People are so apt to look upon religion as
the business of the clergy, not their own, that the moment they hear
of anything depending on "religion," they think it must also have
depended on the priesthood; and I have had to take what place was to
be occupied between these two errors, and fight both, often with
seeming contradiction. Good architecture is the work of good and
believing men; therefore, you say, at least some people say, "Good
architecture must essentially have been the work of the clergy, not of
the laity." No--a thousand times no; good architecture[211] has always
been the work of the commonalty, _not_ of the clergy. "What," you say,
"those glorious cathedrals--the pride of Europe--did their builders
not form Gothic architecture?" No; they corrupted Gothic architecture.

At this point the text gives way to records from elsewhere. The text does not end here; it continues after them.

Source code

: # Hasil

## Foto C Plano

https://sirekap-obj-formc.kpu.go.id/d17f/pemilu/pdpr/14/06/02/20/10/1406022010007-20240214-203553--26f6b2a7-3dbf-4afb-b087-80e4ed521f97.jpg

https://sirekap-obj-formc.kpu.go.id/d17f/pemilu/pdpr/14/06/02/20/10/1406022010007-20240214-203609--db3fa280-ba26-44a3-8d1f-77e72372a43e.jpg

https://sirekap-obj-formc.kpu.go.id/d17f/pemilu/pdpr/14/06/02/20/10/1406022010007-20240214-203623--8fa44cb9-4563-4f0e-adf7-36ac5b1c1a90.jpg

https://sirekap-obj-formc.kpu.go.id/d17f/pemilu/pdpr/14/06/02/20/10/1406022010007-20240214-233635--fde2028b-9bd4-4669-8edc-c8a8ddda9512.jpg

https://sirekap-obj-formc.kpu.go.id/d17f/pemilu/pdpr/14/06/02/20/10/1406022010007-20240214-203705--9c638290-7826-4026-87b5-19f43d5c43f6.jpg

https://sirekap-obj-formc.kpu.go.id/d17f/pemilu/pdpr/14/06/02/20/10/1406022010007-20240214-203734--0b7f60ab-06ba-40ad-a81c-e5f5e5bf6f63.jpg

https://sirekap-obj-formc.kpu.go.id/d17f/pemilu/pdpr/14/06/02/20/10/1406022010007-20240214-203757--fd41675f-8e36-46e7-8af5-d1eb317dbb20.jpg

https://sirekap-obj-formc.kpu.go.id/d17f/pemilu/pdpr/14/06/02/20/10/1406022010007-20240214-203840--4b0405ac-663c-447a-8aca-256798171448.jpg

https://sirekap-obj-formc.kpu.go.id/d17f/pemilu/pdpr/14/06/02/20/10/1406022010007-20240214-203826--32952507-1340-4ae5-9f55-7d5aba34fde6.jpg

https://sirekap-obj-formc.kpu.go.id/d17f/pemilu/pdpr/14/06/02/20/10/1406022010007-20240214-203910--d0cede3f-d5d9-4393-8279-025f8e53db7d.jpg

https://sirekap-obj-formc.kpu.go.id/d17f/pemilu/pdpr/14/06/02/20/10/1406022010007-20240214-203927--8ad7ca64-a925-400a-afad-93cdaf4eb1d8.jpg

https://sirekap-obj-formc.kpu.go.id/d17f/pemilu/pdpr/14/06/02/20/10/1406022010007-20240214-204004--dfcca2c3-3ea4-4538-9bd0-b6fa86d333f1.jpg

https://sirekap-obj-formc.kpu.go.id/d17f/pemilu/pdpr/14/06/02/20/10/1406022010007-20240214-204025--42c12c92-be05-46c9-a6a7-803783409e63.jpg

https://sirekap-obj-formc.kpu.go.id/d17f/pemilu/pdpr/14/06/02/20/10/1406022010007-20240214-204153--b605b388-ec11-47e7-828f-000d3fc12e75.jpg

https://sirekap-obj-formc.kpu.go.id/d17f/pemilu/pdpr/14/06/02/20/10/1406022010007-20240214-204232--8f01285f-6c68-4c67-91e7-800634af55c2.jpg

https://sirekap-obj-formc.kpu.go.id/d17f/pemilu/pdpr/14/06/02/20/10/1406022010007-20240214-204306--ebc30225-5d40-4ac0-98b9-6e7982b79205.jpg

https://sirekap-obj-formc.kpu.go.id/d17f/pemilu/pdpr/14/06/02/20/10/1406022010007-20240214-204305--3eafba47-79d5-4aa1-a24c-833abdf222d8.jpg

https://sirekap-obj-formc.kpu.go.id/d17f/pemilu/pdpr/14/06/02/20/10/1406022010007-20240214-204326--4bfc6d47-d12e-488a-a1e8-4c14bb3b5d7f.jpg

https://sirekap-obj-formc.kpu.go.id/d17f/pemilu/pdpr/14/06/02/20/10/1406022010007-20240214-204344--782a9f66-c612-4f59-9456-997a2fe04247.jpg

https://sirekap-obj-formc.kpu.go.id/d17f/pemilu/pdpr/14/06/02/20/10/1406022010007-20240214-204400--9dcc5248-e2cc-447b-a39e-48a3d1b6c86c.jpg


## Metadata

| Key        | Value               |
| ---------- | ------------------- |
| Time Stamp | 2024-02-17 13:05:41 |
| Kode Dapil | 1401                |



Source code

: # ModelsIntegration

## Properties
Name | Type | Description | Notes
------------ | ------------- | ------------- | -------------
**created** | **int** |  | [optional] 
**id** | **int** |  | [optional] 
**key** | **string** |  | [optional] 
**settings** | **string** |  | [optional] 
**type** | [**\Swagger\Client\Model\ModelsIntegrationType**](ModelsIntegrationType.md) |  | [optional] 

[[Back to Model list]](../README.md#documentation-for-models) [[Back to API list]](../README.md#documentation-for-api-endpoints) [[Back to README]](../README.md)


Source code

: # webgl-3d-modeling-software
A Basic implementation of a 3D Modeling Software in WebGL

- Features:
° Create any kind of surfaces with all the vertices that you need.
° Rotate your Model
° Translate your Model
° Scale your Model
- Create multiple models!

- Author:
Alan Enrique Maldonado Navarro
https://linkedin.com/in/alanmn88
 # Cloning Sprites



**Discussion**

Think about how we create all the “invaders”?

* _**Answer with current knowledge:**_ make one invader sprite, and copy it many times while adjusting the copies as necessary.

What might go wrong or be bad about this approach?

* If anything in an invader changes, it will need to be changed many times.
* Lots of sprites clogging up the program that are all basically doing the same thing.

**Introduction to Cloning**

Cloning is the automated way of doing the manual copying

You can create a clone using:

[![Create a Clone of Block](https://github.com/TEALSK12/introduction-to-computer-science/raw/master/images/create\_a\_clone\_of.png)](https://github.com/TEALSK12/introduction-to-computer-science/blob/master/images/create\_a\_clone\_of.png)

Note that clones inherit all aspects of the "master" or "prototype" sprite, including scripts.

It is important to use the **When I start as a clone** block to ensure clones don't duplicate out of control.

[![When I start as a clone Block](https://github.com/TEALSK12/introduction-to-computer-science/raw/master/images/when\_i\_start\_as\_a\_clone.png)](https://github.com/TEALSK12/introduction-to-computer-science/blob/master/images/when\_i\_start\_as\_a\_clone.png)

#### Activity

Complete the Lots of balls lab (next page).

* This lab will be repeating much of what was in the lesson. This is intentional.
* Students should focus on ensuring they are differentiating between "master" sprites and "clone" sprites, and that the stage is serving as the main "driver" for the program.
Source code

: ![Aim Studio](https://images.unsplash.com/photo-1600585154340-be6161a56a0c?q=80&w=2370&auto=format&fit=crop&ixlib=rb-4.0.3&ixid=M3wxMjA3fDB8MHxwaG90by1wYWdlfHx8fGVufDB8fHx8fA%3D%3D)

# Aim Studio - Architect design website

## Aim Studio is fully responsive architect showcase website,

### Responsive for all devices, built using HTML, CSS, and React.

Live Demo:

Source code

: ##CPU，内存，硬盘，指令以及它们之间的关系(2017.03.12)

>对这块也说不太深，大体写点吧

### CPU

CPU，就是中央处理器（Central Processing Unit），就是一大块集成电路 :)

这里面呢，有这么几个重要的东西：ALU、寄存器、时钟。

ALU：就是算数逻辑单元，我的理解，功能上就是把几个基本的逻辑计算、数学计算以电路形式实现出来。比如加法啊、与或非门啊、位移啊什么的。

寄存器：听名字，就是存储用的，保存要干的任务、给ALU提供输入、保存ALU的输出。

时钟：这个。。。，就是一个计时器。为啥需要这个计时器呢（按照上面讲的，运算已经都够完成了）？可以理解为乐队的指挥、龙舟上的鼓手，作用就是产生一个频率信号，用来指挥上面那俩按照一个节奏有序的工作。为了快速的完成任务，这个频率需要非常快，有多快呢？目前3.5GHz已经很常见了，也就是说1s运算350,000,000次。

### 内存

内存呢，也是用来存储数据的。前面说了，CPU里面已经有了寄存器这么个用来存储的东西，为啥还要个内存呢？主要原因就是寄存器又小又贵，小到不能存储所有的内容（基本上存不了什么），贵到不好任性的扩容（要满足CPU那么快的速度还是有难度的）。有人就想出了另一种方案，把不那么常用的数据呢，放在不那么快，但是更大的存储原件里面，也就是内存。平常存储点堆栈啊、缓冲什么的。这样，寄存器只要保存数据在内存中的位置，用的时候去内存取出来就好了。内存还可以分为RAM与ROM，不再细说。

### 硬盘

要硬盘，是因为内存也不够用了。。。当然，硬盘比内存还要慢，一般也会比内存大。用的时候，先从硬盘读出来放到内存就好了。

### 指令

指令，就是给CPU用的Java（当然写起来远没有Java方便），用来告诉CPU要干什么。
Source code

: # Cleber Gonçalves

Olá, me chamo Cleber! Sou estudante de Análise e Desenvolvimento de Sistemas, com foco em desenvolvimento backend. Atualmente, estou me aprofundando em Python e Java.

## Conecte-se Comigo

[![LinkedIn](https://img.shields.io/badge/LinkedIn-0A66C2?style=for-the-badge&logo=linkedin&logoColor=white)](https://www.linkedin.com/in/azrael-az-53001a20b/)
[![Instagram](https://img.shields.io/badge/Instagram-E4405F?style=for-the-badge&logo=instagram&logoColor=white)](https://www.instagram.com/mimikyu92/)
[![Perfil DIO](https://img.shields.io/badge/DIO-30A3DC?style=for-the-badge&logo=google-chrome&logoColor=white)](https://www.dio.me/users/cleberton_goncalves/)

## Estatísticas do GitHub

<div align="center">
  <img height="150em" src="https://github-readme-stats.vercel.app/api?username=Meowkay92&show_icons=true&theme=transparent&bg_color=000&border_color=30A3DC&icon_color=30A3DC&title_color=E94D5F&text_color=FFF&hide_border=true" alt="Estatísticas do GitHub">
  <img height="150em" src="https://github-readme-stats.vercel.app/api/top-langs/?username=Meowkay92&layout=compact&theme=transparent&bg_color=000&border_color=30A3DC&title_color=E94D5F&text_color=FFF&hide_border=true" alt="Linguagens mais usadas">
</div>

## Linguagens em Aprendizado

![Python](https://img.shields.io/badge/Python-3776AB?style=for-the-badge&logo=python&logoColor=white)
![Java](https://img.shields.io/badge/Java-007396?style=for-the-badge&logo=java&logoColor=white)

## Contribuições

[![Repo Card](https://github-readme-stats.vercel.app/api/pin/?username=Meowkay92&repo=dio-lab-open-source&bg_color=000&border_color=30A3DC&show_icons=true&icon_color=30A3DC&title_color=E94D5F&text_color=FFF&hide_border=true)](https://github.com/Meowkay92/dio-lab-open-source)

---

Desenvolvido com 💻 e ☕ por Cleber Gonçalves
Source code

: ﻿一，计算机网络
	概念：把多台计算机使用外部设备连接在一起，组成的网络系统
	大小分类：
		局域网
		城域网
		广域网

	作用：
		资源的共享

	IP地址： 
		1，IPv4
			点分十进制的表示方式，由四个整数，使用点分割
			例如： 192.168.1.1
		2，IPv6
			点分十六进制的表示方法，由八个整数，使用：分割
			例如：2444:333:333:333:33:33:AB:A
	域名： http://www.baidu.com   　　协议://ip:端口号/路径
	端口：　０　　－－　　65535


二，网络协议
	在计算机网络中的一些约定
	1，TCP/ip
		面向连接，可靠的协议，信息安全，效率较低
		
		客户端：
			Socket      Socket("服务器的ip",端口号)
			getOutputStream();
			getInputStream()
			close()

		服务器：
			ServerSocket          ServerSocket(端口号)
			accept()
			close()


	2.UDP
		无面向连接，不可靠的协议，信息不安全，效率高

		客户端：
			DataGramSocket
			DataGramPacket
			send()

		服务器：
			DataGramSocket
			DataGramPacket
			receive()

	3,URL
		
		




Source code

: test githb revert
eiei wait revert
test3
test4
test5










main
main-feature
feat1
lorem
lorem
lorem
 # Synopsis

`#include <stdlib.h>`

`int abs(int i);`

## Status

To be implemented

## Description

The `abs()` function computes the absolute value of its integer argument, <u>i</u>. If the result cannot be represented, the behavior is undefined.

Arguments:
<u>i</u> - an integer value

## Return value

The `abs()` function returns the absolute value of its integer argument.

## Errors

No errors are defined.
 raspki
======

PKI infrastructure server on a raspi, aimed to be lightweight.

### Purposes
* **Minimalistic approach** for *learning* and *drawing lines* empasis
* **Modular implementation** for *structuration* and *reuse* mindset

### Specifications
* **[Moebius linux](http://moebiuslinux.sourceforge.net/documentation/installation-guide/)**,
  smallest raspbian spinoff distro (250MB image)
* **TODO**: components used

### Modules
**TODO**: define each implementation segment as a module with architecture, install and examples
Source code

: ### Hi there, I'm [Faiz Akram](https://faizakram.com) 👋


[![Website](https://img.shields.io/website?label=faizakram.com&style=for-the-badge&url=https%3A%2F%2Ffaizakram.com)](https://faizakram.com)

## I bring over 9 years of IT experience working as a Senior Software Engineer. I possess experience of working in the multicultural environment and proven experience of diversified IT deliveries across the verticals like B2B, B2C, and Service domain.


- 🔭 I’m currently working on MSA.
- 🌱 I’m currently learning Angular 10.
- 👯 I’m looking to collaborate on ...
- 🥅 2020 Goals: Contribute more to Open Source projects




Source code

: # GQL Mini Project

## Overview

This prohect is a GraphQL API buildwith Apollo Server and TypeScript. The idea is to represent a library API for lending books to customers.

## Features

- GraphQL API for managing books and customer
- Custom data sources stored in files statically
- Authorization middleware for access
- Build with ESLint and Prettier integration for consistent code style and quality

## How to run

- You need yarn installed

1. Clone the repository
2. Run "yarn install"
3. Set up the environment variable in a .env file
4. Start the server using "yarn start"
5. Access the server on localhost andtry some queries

Gothic was formed in the baron's castle, and the burgher's street. It
was formed by the thoughts, and hands, and powers of labouring
citizens and warrior kings. By the monk it was used as an instrument
for the aid of his superstition; when that superstition became a
beautiful madness, and the best hearts of Europe vainly dreamed and
pined in the cloister, and vainly raged and perished in the
crusade,--through that fury of perverted faith and wasted war, the
Gothic rose also to its loveliest, most fantastic, and, finally, most
foolish dreams; and in those dreams, was lost.